WhatsUp Gold is available as a free version but it is limited to monitoring only five devices. Paid licenses are available in three levels of increasing functionality and pricing is based on the number of monitored devices. A free, time-limited trial version is also available.
4. ManageEngine OpManager
Our number four entry is the OpManager from ManageEngine. ManageEngine is also known for making some great tools to help administrators manage their equipment. The OpManager is one such tool. It is another all-in-one package that will monitor your server’s (physical and virtual) and your network equipment’s vital signs and alert you as soon as something is out of range.
ManageEngine claims its OpManager can be installed in less than two minutes. It will then discover your devices and start monitoring them without needing complex configuration steps. The package has a very intuitive user interface where you’ll easily find the information you need. It also has very good pre-built reports as well as custom ones. The product’s alerting features are also very complete.
The ManageEngine OpManager is available in the Essential edition for small and medium enterprises with up to a thousand devices at prices starting at just over $700 for 25 devices. For larger organizations, there’s an Enterprise edition which can scale up to ten thousand devices. Its price starts at under $20k for 500 devices. The price for both editions varies according to the number of monitored devices and a free 30-day trial is also available.
5. Nagios XI
You may already know Nagios Core, an open-source monitoring platform that’s been enjoying decent popularity for years. Nagios XI, a commercial version of Nagios, can be thought of as Nagios on steroids. It has a richer feature set, easier installation and setup, and a more polished feel. Nagios XI is a true enterprise-grade server and network software. It uses the same core engine as its open-source brother but bolts-in a very powerful, customizable GUI.
Nagios XI offers an all-inclusive monitoring solution for applications, services, operating systems, network protocols, systems metrics, and network infrastructure. And if that ain’t enough, third-party add-ons let you monitor virtually all applications, services, and systems.
Nagios XI is available in Standard and Enterprise editions. The latter has additional functionality and includes additional features to assist in large-scale configuration, forecasting, and scheduled reporting. If you want to try the product, a free version is available but it is limited to monitoring seven devices.

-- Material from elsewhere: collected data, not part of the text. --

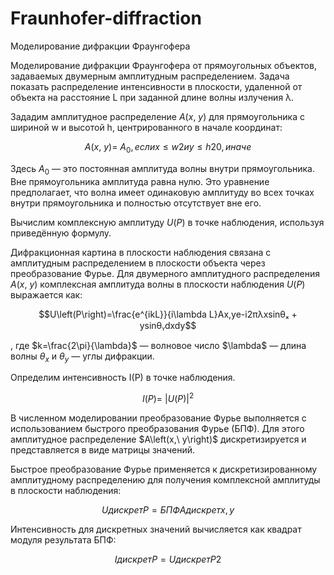 # Fraunhofer-diffraction
Моделирование дифракции Фраунгофера

Моделирование дифракции Фраунгофера от прямоугольных объектов, задаваемых
двумерным амплитудным распределением. Задача показать распределение интенсивности
в плоскости, удаленной от объекта на расстояние L при заданной длине волны излучения λ.


Зададим амплитудное распределение $A\left(x,\ y\right)$ для прямоугольника с шириной w и высотой h, центрированного в начале координат:

$$A\left(x,\ y\right)=\ A_0,если x≤w2 и y≤h20,иначе$$

Здесь $A_0$ — это постоянная амплитуда волны внутри прямоугольника. Вне прямоугольника амплитуда равна нулю. Это уравнение предполагает, что волна имеет одинаковую амплитуду во всех точках внутри прямоугольника и полностью отсутствует вне его.

Вычислим комплексную амплитуду $U\left(P\right)$ в точке наблюдения, используя приведённую формулу. 

Дифракционная картина в плоскости наблюдения связана с амплитудным распределением в плоскости объекта через преобразование Фурье. Для двумерного амплитудного распределения $A\left(x,\ y\right)$ комплексная амплитуда волны в плоскости наблюдения $U\left(P\right)$ выражается как:

$$U\left(P\right)=\frac{e^{ikL}}{i\lambda L}Ax,ye-i2πλxsinθₓ + ysinθᵧdxdy$$

, где 
$k=\frac{2\pi}{\lambda}$  — волновое число 
$\lambda\$ — длина волны
$\theta_x$  и $\theta_y$ — углы дифракции.

Определим интенсивность I(P) в точке наблюдения.

$$I\left(P\right)=\ \left|U\left(P\right)\right|^2$$

В численном моделировании преобразование Фурье выполняется с использованием быстрого преобразования Фурье (БПФ). Для этого амплитудное распределение $A\left(x,\ y\right)\$ дискретизируется и представляется в виде матрицы значений.

Быстрое преобразование Фурье применяется к дискретизированному амплитудному распределению для получения комплексной амплитуды в плоскости наблюдения:

$$UдискретP=БПФ{Aдискретx,y}$$

Интенсивность для дискретных значений вычисляется как квадрат модуля результата БПФ:

$$IдискретP=UдискретP2$$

Our last entry, Zabbix is one of the best free and open-source system monitoring platform. It is over 20 years old and has a massive 300 000 users worldwide. This is a true enterprise-grade system that can scale to very big networks. Zabbix will monitor networks, servers–both local and cloud-based, and the services running on those servers.

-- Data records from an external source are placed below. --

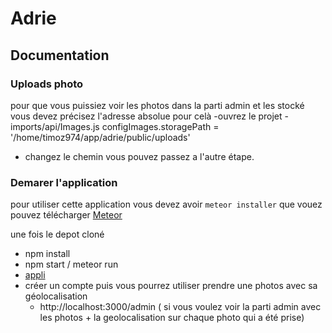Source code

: # Adrie

## Documentation

### Uploads photo

pour que vous puissiez voir les photos dans la parti admin et les stocké vous devez précisez l'adresse absolue pour celà 
  -ouvrez le projet
  -imports/api/Images.js
    configImages.storagePath = '/home/timoz974/app/adrie/public/uploads'
  - changez le chemin vous pouvez passez a l'autre étape.

### Demarer l'application

pour utiliser cette application vous devez avoir `meteor installer` que vouez pouvez télécharger [Meteor](http://meteor.com)

une fois le depot cloné
  - npm install
  - npm start / meteor run
  - [appli](http://localhost:3000)
  - créer un compte puis vous pourrez utiliser prendre une photos avec sa géolocalisation
    - http://localhost:3000/admin ( si vous voulez voir la parti admin avec les photos + la geolocalisation sur chaque photo qui a été prise)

Although the product is free, ancillary services can be purchased from Zabbix. Among the most popular are five levels of technical support and a complete certification training program. If you prefer to remain on the free side, community support is also available and very good.
Feature-wise, Zabbix has everything you’d expect from products costing thousands of dollars. Its alerting is second to none and so is its reporting engine. With a price point that is hard to beat, you might want to give Zabbix a try.

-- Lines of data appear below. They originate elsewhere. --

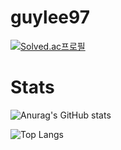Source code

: # guylee97


[![Solved.ac프로필](http://mazassumnida.wtf/api/v2/generate_badge?boj=guylee97)](https://solved.ac/guylee97/)



# Stats

![Anurag's GitHub stats](https://github-readme-stats.vercel.app/api?username=guylee97&show_icons=true&theme=dracula)

![Top Langs](https://github-readme-stats.vercel.app/api/top-langs/?username=guylee97&layout=compact&theme=dracula)
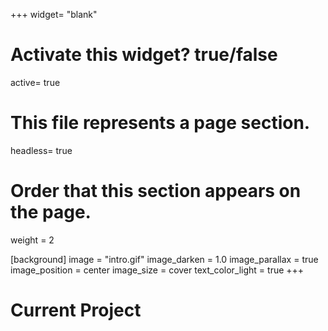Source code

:+++
widget= "blank"

# Activate this widget? true/false
active= true

# This file represents a page section.
headless= true

# Order that this section appears on the page.
weight = 2

[background]
    image = "intro.gif"
    image_darken = 1.0
    image_parallax = true
    image_position = center
    image_size = cover
    text_color_light = true
+++
# Current Project
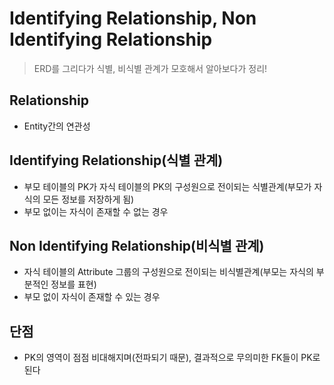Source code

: # Identifying Relationship, Non Identifying Relationship
> ERD를 그리다가 식별, 비식별 관계가 모호해서 알아보다가 정리!

## Relationship
* Entity간의 연관성

## Identifying Relationship(식별 관계)
* 부모 테이블의 PK가 자식 테이블의 PK의 구성원으로 전이되는 식별관계(부모가 자식의 모든 정보를 저장하게 됨)
* 부모 없이는 자식이 존재할 수 없는 경우

## Non Identifying Relationship(비식별 관계)
* 자식 테이블의 Attribute 그룹의 구성원으로 전이되는 비식별관계(부모는 자식의 부분적인 정보를 표현)
* 부모 없이 자식이 존재할 수 있는 경우

## 단점
* PK의 영역이 점점 비대해지며(전파되기 때문), 결과적으로 무의미한 FK들이 PK로 된다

Windows system monitoring tools let system administrators worry about important things while they take care of watching servers and applications for them. Any of our top 6 best Windows system monitoring tool is an excellent option. More than anything, your choice of platform will be guided by your exact needs and personal preferences. All of our top 6 picks can be tested at no charge so feel free to experiment and try a few to make sure it does what you need.